By Dan Hotka
Toad Data Point has been around a while. Its primary use is preparing data and assisting with data analysis. The power of this tool is that it can pull and include data from just about any data store, and mix that data for specific and unique needs.
I’ve never seen a tool that could pull and include columns and data from so many different places. Being part of the Toad family, it has many of the cool features found in the development version of Toad, such as the SQL Editor and Query Builder! You can even reverse your SQL into the Query Builder.
This article is about data preparation, though. Toad Data Point allows for the scrubbing and transformation of data and has some clever visuals to help find any problem data within a given data set. The changes are implemented in a series of rules and do not change the source data but only how the data is being visualized. These rules can be saved so that they can be repeated/included in future data transformations using the same or similar data sets. These rules can also be used as part of an Automation stream where the rules are automatically applied to the result of a SQL perhaps.

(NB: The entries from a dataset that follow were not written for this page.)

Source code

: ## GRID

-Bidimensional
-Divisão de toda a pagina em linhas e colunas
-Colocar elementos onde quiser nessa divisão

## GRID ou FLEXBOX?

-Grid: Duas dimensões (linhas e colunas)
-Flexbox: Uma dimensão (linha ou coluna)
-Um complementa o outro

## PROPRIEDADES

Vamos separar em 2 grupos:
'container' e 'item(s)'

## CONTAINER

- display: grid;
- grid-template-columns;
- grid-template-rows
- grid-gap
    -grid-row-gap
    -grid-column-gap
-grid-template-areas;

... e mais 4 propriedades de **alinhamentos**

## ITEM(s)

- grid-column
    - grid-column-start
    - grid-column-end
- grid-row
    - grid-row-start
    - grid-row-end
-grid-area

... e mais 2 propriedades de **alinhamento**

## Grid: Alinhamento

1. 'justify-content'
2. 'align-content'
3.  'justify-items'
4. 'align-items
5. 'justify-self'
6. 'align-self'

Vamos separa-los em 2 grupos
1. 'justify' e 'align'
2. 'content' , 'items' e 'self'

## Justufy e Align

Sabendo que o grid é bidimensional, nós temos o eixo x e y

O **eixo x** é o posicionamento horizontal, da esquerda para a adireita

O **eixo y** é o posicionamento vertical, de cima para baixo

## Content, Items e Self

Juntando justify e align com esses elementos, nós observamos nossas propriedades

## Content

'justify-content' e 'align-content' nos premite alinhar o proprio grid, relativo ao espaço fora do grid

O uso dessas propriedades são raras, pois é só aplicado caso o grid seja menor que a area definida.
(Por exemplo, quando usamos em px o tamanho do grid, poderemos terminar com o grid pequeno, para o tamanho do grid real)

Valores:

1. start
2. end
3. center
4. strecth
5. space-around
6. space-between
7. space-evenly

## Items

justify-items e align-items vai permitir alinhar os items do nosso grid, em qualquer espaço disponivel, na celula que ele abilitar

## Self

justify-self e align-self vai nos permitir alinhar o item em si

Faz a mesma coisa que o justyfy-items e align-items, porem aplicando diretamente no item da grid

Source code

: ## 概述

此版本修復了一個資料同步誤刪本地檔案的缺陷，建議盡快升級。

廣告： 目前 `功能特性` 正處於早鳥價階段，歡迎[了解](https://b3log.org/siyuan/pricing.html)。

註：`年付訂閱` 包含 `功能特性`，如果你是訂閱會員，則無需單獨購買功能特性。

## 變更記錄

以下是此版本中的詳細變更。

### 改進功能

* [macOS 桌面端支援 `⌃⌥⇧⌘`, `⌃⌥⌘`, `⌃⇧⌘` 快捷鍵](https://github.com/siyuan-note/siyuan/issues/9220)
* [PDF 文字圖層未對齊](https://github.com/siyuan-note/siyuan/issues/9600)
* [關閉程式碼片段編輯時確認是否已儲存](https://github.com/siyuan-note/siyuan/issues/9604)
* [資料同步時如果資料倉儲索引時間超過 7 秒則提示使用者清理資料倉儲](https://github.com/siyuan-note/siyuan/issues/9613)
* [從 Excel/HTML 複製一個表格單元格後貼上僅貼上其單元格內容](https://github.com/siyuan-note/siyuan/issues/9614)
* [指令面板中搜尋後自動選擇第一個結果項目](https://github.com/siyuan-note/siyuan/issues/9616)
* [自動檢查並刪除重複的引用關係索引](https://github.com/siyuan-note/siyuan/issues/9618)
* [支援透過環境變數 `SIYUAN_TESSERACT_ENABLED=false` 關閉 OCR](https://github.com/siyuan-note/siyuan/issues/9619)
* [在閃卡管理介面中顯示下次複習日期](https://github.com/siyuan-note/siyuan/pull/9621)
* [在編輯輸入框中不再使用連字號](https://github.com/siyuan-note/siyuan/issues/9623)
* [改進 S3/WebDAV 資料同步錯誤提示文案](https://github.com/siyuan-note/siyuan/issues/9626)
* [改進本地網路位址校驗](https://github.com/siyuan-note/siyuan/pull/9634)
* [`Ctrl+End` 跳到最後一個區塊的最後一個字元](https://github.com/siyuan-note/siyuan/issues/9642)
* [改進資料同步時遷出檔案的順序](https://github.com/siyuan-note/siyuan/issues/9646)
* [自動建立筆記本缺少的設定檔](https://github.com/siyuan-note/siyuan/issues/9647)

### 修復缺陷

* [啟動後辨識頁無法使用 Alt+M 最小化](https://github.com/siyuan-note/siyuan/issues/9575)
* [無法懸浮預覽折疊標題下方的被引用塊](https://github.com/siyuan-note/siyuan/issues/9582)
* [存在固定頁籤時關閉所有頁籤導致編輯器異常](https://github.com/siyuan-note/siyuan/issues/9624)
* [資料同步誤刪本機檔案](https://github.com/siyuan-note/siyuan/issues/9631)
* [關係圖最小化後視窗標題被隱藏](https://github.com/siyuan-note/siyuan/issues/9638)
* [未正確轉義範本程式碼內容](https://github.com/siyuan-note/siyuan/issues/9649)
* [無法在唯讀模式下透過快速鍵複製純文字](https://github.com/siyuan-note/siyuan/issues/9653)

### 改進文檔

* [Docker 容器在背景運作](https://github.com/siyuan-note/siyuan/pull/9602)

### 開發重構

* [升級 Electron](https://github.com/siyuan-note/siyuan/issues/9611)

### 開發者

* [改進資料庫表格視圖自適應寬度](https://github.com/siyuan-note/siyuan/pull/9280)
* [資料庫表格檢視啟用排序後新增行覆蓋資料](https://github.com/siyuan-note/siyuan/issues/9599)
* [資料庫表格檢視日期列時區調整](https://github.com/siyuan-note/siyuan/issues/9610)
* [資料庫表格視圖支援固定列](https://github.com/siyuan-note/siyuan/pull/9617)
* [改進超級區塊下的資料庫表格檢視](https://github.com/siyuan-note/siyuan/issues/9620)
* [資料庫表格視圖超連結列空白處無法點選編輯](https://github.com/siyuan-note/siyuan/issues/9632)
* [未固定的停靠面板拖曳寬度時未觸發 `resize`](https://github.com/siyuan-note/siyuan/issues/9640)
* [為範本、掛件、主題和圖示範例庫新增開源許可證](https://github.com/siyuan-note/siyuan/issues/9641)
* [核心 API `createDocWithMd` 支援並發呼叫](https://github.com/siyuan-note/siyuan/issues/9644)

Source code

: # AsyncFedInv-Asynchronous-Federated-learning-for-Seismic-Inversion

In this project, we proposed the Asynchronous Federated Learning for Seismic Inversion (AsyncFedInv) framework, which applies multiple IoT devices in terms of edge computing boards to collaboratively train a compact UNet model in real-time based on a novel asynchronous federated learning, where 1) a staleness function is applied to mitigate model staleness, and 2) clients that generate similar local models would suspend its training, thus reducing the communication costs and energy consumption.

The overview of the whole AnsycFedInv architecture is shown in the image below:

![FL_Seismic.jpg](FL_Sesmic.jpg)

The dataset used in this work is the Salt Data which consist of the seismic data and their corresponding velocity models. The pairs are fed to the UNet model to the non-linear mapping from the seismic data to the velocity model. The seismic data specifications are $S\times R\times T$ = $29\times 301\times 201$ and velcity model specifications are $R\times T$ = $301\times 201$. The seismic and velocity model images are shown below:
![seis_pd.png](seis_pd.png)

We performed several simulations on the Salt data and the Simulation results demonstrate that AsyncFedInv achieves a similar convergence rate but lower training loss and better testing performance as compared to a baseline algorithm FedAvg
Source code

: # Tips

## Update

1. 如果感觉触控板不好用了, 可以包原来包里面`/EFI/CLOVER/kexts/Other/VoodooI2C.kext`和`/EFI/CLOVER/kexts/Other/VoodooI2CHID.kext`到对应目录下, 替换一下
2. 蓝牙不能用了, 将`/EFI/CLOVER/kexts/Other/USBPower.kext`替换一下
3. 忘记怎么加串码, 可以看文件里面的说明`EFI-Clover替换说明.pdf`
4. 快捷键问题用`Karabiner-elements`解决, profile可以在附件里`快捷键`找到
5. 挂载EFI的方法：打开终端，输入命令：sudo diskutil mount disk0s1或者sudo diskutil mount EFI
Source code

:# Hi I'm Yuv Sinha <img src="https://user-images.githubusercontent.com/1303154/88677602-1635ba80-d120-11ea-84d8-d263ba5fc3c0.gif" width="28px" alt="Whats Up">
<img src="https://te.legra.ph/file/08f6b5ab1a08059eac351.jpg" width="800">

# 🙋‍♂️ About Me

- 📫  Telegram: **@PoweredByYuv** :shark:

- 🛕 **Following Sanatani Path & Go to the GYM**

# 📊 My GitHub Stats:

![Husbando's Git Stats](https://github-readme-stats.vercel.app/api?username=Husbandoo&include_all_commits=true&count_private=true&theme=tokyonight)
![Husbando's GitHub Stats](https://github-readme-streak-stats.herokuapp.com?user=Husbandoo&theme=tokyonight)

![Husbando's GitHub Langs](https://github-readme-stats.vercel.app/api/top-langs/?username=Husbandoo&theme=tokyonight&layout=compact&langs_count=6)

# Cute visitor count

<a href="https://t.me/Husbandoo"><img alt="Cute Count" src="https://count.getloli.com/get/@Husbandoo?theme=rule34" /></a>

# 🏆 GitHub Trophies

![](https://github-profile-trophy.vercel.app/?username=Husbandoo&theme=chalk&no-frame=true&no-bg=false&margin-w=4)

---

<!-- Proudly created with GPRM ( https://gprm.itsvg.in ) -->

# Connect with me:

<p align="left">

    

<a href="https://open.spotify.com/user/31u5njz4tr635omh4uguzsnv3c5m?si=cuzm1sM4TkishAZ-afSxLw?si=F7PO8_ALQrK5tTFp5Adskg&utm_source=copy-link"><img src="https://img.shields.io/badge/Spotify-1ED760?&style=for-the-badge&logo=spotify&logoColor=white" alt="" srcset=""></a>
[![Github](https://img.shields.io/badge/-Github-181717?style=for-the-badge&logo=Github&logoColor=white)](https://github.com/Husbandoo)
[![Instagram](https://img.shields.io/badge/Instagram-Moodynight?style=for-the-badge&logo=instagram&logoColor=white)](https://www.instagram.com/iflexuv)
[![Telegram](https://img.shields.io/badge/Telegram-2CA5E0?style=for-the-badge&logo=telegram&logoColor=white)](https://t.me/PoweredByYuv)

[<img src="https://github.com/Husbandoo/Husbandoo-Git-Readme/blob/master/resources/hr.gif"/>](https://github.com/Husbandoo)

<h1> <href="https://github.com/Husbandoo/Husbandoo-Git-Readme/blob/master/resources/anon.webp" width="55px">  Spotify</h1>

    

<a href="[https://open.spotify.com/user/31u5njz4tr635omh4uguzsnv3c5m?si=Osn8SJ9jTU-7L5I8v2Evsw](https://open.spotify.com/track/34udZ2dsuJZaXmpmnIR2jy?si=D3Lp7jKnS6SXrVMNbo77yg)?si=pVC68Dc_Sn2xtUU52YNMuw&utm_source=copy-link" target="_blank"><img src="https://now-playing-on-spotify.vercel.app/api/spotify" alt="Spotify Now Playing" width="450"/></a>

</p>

Kind of beyond the scope of this article but Toad Intelligence Central, a useful repository for not only Toad things but for your business documents that need to be shared with the group, perhaps…but these data scrubbing and automation scripts can be pushed to this Intelligence Central repository, run there, and the results become visible to anyone (the group perhaps) that has permissions to see and retrieve it.
Log into Toad Data Point. Select your data using Query Builder. I have a special EMP table I use as an example that has a messy EMAIL field.

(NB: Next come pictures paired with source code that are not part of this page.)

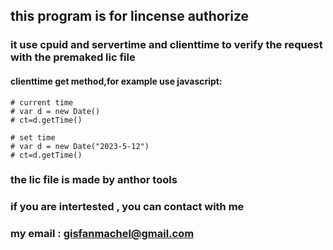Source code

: ## this program is for lincense authorize

### it use cpuid and servertime and clienttime to verify the request with the premaked lic file

####  clienttime get method,for example use javascript:
    # current time
    # var d = new Date()
    # ct=d.getTime()
    
    # set time
    # var d = new Date("2023-5-12")
    # ct=d.getTime()
### the lic file is made by anthor tools

### if you are intertested , you can contact with me 

### my email : gisfanmachel@gmail.com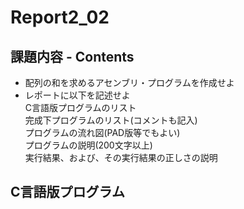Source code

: # Report2_02  

## 課題内容 - Contents
* 配列の和を求めるアセンブリ・プログラムを作成せよ
* レポートに以下を記述せよ  
    C言語版プログラムのリスト  
    完成下プログラムのリスト(コメントも記入)  
    プログラムの流れ図(PAD版等でもよい)  
    プログラムの説明(200文字以上)  
    実行結果、および、その実行結果の正しさの説明  

## C言語版プログラム
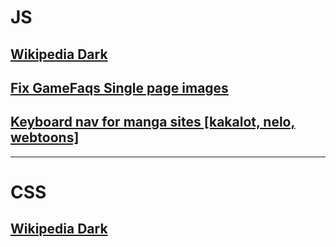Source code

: JS
====

## [Wikipedia Dark](js/wikipedia-dark.user.js)
## [Fix GameFaqs Single page images](js/gamefaqs-faq-imgs.user.js)
## [Keyboard nav for manga sites \[kakalot, nelo, webtoons\]](js/manga-nav.user.js)

----

CSS
=====
## [Wikipedia Dark](css/wikipedia-dark.user.css)
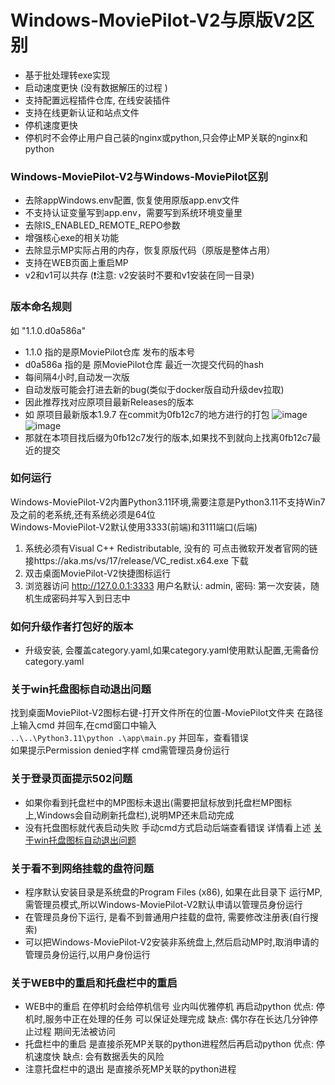 # Windows-MoviePilot-V2与原版V2区别
- 基于批处理转exe实现
- 启动速度更快 (没有数据解压的过程 )
- 支持配置远程插件仓库, 在线安装插件
- 支持在线更新认证和站点文件
- 停机速度更快
- 停机时不会停止用户自己装的nginx或python,只会停止MP关联的nginx和python

### Windows-MoviePilot-V2与Windows-MoviePilot区别
- 去除appWindows.env配置, 恢复使用原版app.env文件
- 不支持认证变量写到app.env，需要写到系统环境变量里
- 去除IS_ENABLED_REMOTE_REPO参数
- 增强核心exe的相关功能
- 去除显示MP实际占用的内存，恢复原版代码（原版是整体占用）
- 支持在WEB页面上重启MP
- v2和v1可以共存 (❗注意: v2安装时不要和v1安装在同一目录)

### 版本命名规则
如 "1.1.0.d0a586a" 
- 1.1.0 指的是原MoviePilot仓库 发布的版本号
- d0a586a 指的是 原MoviePilot仓库 最近一次提交代码的hash
- 每间隔4小时,自动发一次版
- 自动发版可能会打进去新的bug(类似于docker版自动升级dev拉取)
- 因此推荐找对应原项目最新Releases的版本
- 如 原项目最新版本1.9.7 在commit为0fb12c7的地方进行的打包
  ![image](https://github.com/developer-wlj/Windows-MoviePilot/assets/55836679/d0c5f884-9e0d-46a3-9044-0327903eddfb)
  ![image](https://github.com/developer-wlj/Windows-MoviePilot/assets/55836679/53591f14-94aa-4cda-968c-c23bf97fe0ae)
- 那就在本项目找后缀为0fb12c7发行的版本,如果找不到就向上找离0fb12c7最近的提交
  
### 如何运行
Windows-MoviePilot-V2内置Python3.11环境,需要注意是Python3.11不支持Win7及之前的老系统,还有系统必须是64位  
Windows-MoviePilot-V2默认使用3333(前端)和3111端口(后端)
1. 系统必须有Visual C++ Redistributable, 没有的 可点击微软开发者官网的链接https://aka.ms/vs/17/release/VC_redist.x64.exe 下载
2. 双击桌面MoviePilot-V2快捷图标运行
3. 浏览器访问 http://127.0.0.1:3333 用户名默认: admin, 密码: 第一次安装，随机生成密码并写入到日志中

### 如何升级作者打包好的版本
- 升级安装, 会覆盖category.yaml,如果category.yaml使用默认配置,无需备份category.yaml
 
 ### 关于win托盘图标自动退出问题
 找到桌面MoviePilot-V2图标右键-打开文件所在的位置-MoviePilot文件夹 在路径上输入cmd 并回车,在cmd窗口中输入  
 `..\..\Python3.11\python .\app\main.py` 并回车，查看错误  
 如果提示Permission denied字样 cmd需管理员身份运行

 ### 关于登录页面提示502问题
- 如果你看到托盘栏中的MP图标未退出(需要把鼠标放到托盘栏MP图标上,Windows会自动刷新托盘栏),说明MP还未启动完成  
- 没有托盘图标就代表启动失败  手动cmd方式启动后端查看错误 详情看上述 [关于win托盘图标自动退出问题](https://github.com/developer-wlj/Windows-MoviePilot/tree/v2?tab=readme-ov-file#%E5%85%B3%E4%BA%8Ewin%E6%89%98%E7%9B%98%E5%9B%BE%E6%A0%87%E8%87%AA%E5%8A%A8%E9%80%80%E5%87%BA%E9%97%AE%E9%A2%98)

### 关于看不到网络挂载的盘符问题
- 程序默认安装目录是系统盘的Program Files (x86), 如果在此目录下 运行MP, 需管理员模式,所以Windows-MoviePilot-V2默认申请以管理员身份运行
- 在管理员身份下运行, 是看不到普通用户挂载的盘符, 需要修改注册表(自行搜索)
- 可以把Windows-MoviePilot-V2安装非系统盘上,然后启动MP时,取消申请的管理员身份运行,以用户身份运行

### 关于WEB中的重启和托盘栏中的重启
- WEB中的重启 在停机时会给停机信号 业内叫优雅停机 再启动python 优点: 停机时,服务中正在处理的任务 可以保证处理完成 缺点: 偶尔存在长达几分钟停止过程 期间无法被访问
- 托盘栏中的重启 是直接杀死MP关联的python进程然后再启动python 优点: 停机速度快 缺点: 会有数据丢失的风险
- 注意托盘栏中的退出 是直接杀死MP关联的python进程

 
 

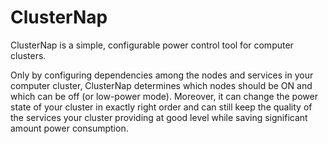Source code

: ClusterNap
==========

ClusterNap is a simple, configurable power control tool for computer clusters. 

Only by configuring dependencies among the nodes and services in your computer cluster, ClusterNap determines which nodes should be ON and which can be off (or low-power mode). Moreover, it can change the power state of your cluster in exactly right order and can still keep the quality of the services your cluster providing at good level while saving significant amount power consumption.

We have our three fields of interest by using a drag-and-drop operation and selecting the fields using just a click of the mouse. Execute the Query (using the green button) and examine the results.

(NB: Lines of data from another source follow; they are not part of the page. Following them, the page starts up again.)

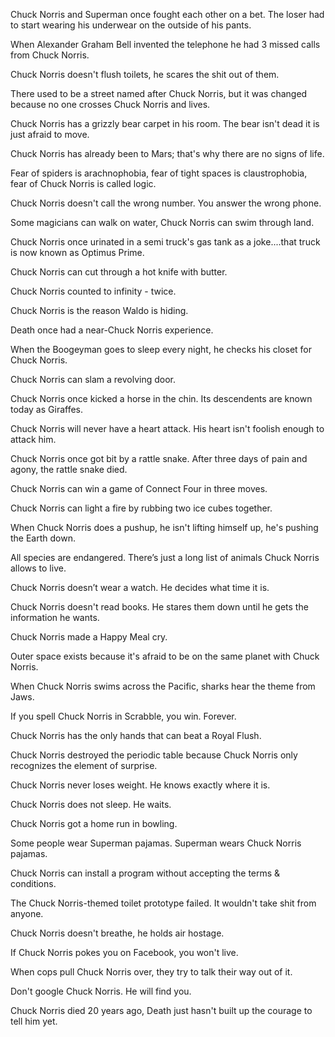 Chuck Norris and Superman once fought each other on a bet. The loser had to start wearing his underwear on the outside of his pants.

When Alexander Graham Bell invented the telephone he had 3 missed calls from Chuck Norris.

Chuck Norris doesn't flush toilets, he scares the shit out of them.

There used to be a street named after Chuck Norris, but it was changed because no one crosses Chuck Norris and lives.

Chuck Norris has a grizzly bear carpet in his room. The bear isn't dead it is just afraid to move.

Chuck Norris has already been to Mars; that's why there are no signs of life.

Fear of spiders is arachnophobia, fear of tight spaces is claustrophobia, fear of Chuck Norris is called logic.

Chuck Norris doesn't call the wrong number. You answer the wrong phone.

Some magicians can walk on water, Chuck Norris can swim through land.

Chuck Norris once urinated in a semi truck's gas tank as a joke....that truck is now known as Optimus Prime.

Chuck Norris can cut through a hot knife with butter.

Chuck Norris counted to infinity - twice.

Chuck Norris is the reason Waldo is hiding.

Death once had a near-Chuck Norris experience.

When the Boogeyman goes to sleep every night, he checks his closet for Chuck Norris.

Chuck Norris can slam a revolving door.

Chuck Norris once kicked a horse in the chin. Its descendents are known today as Giraffes.

Chuck Norris will never have a heart attack. His heart isn't foolish enough to attack him.

Chuck Norris once got bit by a rattle snake. After three days of pain and agony, the rattle snake died.

Chuck Norris can win a game of Connect Four in three moves.

Chuck Norris can light a fire by rubbing two ice cubes together.

When Chuck Norris does a pushup, he isn't lifting himself up, he's pushing the Earth down.

All species are endangered. There’s just a long list of animals Chuck Norris allows to live.

Chuck Norris doesn’t wear a watch. He decides what time it is.

Chuck Norris doesn't read books. He stares them down until he gets the information he wants.

Chuck Norris made a Happy Meal cry.

Outer space exists because it's afraid to be on the same planet with Chuck Norris.

When Chuck Norris swims across the Pacific, sharks hear the theme from Jaws.

If you spell Chuck Norris in Scrabble, you win. Forever.

Chuck Norris has the only hands that can beat a Royal Flush.

Chuck Norris destroyed the periodic table because Chuck Norris only recognizes the element of surprise.

Chuck Norris never loses weight. He knows exactly where it is.

Chuck Norris does not sleep. He waits.

Chuck Norris got a home run in bowling.

Some people wear Superman pajamas. Superman wears Chuck Norris pajamas.

Chuck Norris can install a program without accepting the terms & conditions.

The Chuck Norris-themed toilet prototype failed. It wouldn't take shit from anyone.

Chuck Norris doesn't breathe, he holds air hostage.

If Chuck Norris pokes you on Facebook, you won't live.

When cops pull Chuck Norris over, they try to talk their way out of it.

Don't google Chuck Norris. He will find you.

Chuck Norris died 20 years ago, Death just hasn't built up the courage to tell him yet.
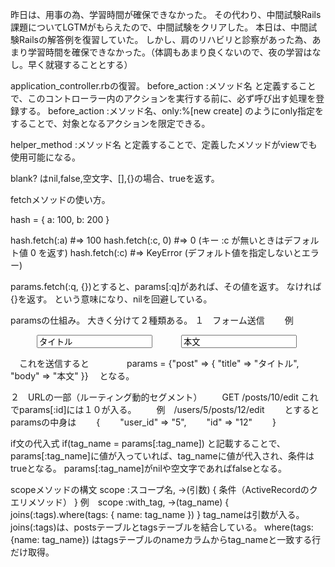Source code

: 昨日は、用事の為、学習時間が確保できなかった。
その代わり、中間試験Rails課題についてLGTMがもらえたので、中間試験をクリアした。
本日は、中間試験Railsの解答例を復習していた。
しかし、肩のリハビリと診察があった為、あまり学習時間を確保できなかった。（体調もあまり良くないので、夜の学習はなし。早く就寝することとする）

application_controller.rbの復習。
before_action :メソッド名
と定義することで、このコントローラー内のアクションを実行する前に、必ず呼び出す処理を登録する。
before_action :メソッド名、only:%[new create]
のようにonly指定をすることで、対象となるアクションを限定できる。

helper_method :メソッド名
と定義することで、定義したメソッドがviewでも使用可能になる。

blank? はnil,false,空文字、[],{}の場合、trueを返す。

fetchメソッドの使い方。

hash = { a: 100, b: 200 }

hash.fetch(:a)           #=> 100
hash.fetch(:c, 0)        #=> 0   (キー :c が無いときはデフォルト値 0 を返す)
hash.fetch(:c)           #=> KeyError (デフォルト値を指定しないとエラー)

params.fetch(:q, {})とすると、params[:q]があれば、その値を返す。
なければ{}を返す。
という意味になり、nilを回避している。

paramsの仕組み。
大きく分けて２種類ある。
１　フォーム送信
　　例　<form action="/posts" method="post">
  　　　<input type="text" name="post[title]" value="タイトル">
  　　　<input type="text" name="post[body]" value="本文">
　　　　</form>
　これを送信すると
　　　　params = {"post" => { "title" => "タイトル", "body" => "本文" }}
　となる。

２　URLの一部（ルーティング動的セグメント）
　　GET /posts/10/edit
   これでparams[:id]には１０が入る。
　　例　/users/5/posts/12/edit
　　とするとparamsの中身は
　　{
  　　"user_id" => "5",
  　　"id" => "12"
　　}

if文の代入式
if(tag_name = params[:tag_name])
と記載することで、params[:tag_name]に値が入っていれば、tag_nameに値が代入され、条件はtrueとなる。
params[:tag_name]がnilや空文字であればfalseとなる。

scopeメソッドの構文
scope :スコープ名, ->(引数) { 条件（ActiveRecordのクエリメソッド） }
例　scope :with_tag, ->(tag_name) { joins(:tags).where(tags: { name: tag_name }) }
tag_nameは引数が入る。
joins(:tags)は、postsテーブルとtagsテーブルを結合している。
where(tags: {name: tag_name})
はtagsテーブルのnameカラムからtag_nameと一致する行だけ取得。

Notice above that we have email addresses that do not have a .com suffix, and some include quotes. Right click selecting ‘Send To’ then ‘Transform and Cleanse…’.
There are some features along the right side to help us find the issues.
We will use the Replace feature to fix our problems. Notice there are many other things you can do…including Split the column. This feature is useful for, say, phone numbers, to make the area code and the phone number separate columns. You can filter, rename, and add columns (using the Calculate Column selection).
Right Click and select ‘Replace’.
Let’s start with the double quotes. Fill out the grid for the find but leave the replace blank. Click on Apply rule. Notice the rule appears in the ‘Steps’ tab on the right hand side. You can save these, drag them up/down (change the order of the steps), delete them, edit them.
The missing suffix is a bit more messy. If we simply replace all of the above email addresses using the replace, we have to do them one at a time. In the future, what if there are more mistakes?
There are a couple of options here.
You can click the SQL button along the bottom, transferring the SQL to the Editor where, if you have the knowledge, you can adjust the SQL to fix the issues across the entire data set.
I got this to work in the SQL by making some simple changes to the syntax. But…this type of fix will just fix things for this one data pull; the rules cannot be saved and used for another.
I take the above knowledge and make two rules…one to fix the missing .com; but this fix makes a mess of the addresses that already had a .com…hmmmmm.
So I add another rule for .com.com back to a single .com. You can drag and drop these rules to be performed in any order. They are performed top down.
Save your rules, give them a name. Next time you need to cleanse an email column, just open this file and it will pick up these rules. You can publish the rules to the repository for others to use, you can include them in Automation…so…that when data is being prepared for use, these rules are automatically applied before the analyst/end user gets the final result. You can then store the final result as a table data (several ways to do this too) so analysts/end users use the cleansed data for their reporting needs, no need for everyone to do the same transformation steps. This can all be set up ahead of time and automated for everyone’s gained productivity.